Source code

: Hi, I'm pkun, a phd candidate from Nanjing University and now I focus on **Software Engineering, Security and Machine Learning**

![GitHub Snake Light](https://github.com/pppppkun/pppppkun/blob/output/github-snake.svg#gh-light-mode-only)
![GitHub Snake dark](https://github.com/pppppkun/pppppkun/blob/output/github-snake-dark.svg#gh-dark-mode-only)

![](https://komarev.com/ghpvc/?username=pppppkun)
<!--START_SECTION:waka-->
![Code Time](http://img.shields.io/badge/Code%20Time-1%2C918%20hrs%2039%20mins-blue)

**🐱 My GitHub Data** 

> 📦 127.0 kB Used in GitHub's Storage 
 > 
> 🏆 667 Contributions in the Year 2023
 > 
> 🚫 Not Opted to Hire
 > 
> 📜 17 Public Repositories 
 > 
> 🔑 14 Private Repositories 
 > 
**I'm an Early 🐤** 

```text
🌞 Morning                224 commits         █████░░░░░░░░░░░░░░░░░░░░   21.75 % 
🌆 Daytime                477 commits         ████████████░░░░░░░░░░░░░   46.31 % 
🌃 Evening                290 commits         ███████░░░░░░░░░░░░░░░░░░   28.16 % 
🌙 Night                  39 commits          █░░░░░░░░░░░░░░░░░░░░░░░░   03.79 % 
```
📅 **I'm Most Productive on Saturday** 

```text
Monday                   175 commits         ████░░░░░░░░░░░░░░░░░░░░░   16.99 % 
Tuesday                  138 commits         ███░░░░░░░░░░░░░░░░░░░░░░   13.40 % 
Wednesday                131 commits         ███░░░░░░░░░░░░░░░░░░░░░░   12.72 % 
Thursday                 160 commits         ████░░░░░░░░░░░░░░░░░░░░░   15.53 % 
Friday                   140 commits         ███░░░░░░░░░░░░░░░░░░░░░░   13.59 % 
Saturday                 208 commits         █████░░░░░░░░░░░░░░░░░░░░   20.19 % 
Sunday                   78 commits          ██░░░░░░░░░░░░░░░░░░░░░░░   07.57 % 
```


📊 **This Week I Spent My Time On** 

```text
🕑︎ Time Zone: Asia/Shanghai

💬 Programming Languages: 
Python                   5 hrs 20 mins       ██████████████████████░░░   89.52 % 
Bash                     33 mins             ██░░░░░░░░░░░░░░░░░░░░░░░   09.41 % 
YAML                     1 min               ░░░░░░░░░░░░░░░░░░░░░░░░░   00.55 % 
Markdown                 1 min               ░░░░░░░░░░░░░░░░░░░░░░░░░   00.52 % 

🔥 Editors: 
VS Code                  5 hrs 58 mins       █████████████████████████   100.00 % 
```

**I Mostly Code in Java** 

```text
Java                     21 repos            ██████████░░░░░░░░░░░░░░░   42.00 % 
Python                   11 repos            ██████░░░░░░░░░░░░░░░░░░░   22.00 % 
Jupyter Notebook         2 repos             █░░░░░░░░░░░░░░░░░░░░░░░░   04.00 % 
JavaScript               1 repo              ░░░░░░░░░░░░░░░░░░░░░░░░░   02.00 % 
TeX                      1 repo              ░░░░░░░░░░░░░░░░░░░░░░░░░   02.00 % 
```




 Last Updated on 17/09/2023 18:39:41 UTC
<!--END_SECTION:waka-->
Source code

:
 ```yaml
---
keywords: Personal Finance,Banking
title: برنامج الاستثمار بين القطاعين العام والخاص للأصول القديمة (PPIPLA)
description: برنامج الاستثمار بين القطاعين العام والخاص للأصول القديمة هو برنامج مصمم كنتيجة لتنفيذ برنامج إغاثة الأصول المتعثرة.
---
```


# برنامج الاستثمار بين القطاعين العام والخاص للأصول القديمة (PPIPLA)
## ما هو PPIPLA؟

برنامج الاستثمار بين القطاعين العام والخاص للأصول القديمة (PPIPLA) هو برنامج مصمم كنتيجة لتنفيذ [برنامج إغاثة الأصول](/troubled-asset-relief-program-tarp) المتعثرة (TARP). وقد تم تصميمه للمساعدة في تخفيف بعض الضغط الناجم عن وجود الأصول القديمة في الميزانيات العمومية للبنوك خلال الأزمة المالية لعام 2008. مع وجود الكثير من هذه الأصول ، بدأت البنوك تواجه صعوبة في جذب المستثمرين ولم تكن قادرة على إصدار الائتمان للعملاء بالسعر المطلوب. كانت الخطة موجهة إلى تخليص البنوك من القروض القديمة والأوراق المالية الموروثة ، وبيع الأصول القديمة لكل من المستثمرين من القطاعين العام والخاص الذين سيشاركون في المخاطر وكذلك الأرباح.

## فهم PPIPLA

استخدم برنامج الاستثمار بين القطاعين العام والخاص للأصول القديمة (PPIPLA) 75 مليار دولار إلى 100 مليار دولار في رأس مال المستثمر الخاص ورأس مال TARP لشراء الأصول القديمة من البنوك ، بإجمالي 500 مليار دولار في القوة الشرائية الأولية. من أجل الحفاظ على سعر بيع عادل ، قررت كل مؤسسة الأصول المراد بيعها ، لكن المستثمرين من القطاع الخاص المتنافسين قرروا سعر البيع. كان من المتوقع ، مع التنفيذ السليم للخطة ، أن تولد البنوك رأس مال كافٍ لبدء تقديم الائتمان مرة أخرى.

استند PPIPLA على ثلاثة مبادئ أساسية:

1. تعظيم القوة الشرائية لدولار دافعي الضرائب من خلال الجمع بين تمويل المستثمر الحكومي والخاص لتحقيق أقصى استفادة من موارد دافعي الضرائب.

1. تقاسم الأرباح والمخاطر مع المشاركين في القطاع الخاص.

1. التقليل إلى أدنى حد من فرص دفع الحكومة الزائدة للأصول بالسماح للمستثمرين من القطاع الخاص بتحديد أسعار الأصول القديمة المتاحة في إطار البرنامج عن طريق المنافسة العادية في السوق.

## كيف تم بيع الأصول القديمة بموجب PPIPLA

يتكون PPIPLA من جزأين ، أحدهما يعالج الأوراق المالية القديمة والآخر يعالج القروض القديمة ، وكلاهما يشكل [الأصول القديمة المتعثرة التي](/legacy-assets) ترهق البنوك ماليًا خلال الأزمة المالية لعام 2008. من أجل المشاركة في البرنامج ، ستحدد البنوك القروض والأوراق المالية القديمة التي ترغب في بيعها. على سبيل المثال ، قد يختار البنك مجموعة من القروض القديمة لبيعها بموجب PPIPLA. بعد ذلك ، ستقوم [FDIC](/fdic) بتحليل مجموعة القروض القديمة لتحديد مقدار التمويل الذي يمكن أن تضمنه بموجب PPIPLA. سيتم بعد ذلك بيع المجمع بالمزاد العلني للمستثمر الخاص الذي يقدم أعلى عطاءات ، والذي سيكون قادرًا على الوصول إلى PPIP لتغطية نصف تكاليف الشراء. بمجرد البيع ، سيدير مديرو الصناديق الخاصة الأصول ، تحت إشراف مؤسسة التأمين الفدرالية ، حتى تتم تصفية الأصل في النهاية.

**What you should do**. Your task is to collect every line above that contains the word "المستثمرين".

**Answer section**.
برنامج الاستثمار بين القطاعين العام والخاص للأصول القديمة (PPIPLA) هو برنامج مصمم كنتيجة لتنفيذ [برنامج إغاثة الأصول](/troubled-asset-relief-program-tarp) المتعثرة (TARP). وقد تم تصميمه للمساعدة في تخفيف بعض الضغط الناجم عن وجود الأصول القديمة في الميزانيات العمومية للبنوك خلال الأزمة المالية لعام 2008. مع وجود الكثير من هذه الأصول ، بدأت البنوك تواجه صعوبة في جذب المستثمرين ولم تكن قادرة على إصدار الائتمان للعملاء بالسعر المطلوب. كانت الخطة موجهة إلى تخليص البنوك من القروض القديمة والأوراق المالية الموروثة ، وبيع الأصول القديمة لكل من المستثمرين من القطاعين العام والخاص الذين سيشاركون في المخاطر وكذلك الأرباح.
استخدم برنامج الاستثمار بين القطاعين العام والخاص للأصول القديمة (PPIPLA) 75 مليار دولار إلى 100 مليار دولار في رأس مال المستثمر الخاص ورأس مال TARP لشراء الأصول القديمة من البنوك ، بإجمالي 500 مليار دولار في القوة الشرائية الأولية. من أجل الحفاظ على سعر بيع عادل ، قررت كل مؤسسة الأصول المراد بيعها ، لكن المستثمرين من القطاع الخاص المتنافسين قرروا سعر البيع. كان من المتوقع ، مع التنفيذ السليم للخطة ، أن تولد البنوك رأس مال كافٍ لبدء تقديم الائتمان مرة أخرى.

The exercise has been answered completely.